Count the lines in the material below that contain the word "from" and give the number alone.

RECORD EXCERPTS:

= = = = = = =

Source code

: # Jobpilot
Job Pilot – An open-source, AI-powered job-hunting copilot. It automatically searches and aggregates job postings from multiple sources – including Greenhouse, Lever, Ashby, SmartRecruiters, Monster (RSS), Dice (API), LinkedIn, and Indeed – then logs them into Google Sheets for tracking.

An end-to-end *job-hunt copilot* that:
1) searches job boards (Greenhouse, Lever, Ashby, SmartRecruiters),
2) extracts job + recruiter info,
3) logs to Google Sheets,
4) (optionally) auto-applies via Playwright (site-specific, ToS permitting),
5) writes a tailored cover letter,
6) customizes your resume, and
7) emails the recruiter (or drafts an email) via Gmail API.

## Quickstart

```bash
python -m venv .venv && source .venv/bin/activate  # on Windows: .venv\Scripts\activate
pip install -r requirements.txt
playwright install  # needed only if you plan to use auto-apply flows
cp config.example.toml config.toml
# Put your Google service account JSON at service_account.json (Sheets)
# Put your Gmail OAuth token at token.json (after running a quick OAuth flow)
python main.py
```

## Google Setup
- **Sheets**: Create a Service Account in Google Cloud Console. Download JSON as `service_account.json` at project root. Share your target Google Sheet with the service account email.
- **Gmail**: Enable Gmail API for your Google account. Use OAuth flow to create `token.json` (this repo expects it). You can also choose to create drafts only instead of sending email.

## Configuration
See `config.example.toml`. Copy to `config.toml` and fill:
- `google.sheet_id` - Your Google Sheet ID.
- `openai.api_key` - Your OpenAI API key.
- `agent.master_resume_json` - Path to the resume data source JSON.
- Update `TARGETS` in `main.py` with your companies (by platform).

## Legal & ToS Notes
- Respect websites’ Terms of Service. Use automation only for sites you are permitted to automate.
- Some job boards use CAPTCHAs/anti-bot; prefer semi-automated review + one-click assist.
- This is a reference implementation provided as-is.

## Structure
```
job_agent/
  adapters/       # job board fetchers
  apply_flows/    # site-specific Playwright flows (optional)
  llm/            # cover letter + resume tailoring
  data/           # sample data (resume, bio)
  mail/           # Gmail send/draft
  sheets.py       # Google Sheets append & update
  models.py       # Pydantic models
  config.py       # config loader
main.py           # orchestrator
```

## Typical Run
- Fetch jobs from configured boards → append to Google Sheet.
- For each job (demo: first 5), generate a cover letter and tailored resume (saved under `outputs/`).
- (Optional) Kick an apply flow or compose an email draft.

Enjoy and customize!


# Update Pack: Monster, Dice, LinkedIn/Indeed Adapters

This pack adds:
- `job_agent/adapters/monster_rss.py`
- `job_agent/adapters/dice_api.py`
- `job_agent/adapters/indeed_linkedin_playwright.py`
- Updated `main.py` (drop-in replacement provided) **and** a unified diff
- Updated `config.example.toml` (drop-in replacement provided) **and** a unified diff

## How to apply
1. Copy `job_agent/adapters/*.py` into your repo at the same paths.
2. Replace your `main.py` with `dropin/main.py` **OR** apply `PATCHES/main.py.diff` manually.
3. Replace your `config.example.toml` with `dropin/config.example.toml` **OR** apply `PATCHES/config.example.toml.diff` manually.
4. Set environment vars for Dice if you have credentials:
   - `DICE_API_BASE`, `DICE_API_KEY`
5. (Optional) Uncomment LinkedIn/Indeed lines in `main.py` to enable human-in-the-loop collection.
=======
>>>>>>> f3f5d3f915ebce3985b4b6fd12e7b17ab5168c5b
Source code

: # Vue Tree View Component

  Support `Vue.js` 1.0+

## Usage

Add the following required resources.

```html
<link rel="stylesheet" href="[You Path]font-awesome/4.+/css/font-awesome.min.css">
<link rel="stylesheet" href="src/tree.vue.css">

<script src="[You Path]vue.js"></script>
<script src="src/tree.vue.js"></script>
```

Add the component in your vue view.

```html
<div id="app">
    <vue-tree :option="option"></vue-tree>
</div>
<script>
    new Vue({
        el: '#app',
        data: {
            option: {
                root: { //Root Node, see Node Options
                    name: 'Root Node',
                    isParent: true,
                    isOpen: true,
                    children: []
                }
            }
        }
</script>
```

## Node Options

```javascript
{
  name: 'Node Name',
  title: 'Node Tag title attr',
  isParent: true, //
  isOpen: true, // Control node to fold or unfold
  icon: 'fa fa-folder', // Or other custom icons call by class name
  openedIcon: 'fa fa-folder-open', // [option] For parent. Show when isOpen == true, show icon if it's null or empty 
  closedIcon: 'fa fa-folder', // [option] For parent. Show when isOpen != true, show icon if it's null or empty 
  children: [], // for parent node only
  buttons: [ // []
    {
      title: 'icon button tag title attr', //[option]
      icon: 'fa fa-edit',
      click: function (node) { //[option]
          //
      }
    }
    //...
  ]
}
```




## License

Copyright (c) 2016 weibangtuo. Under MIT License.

= = = = = = =

RESULT OF THIS TASK: 2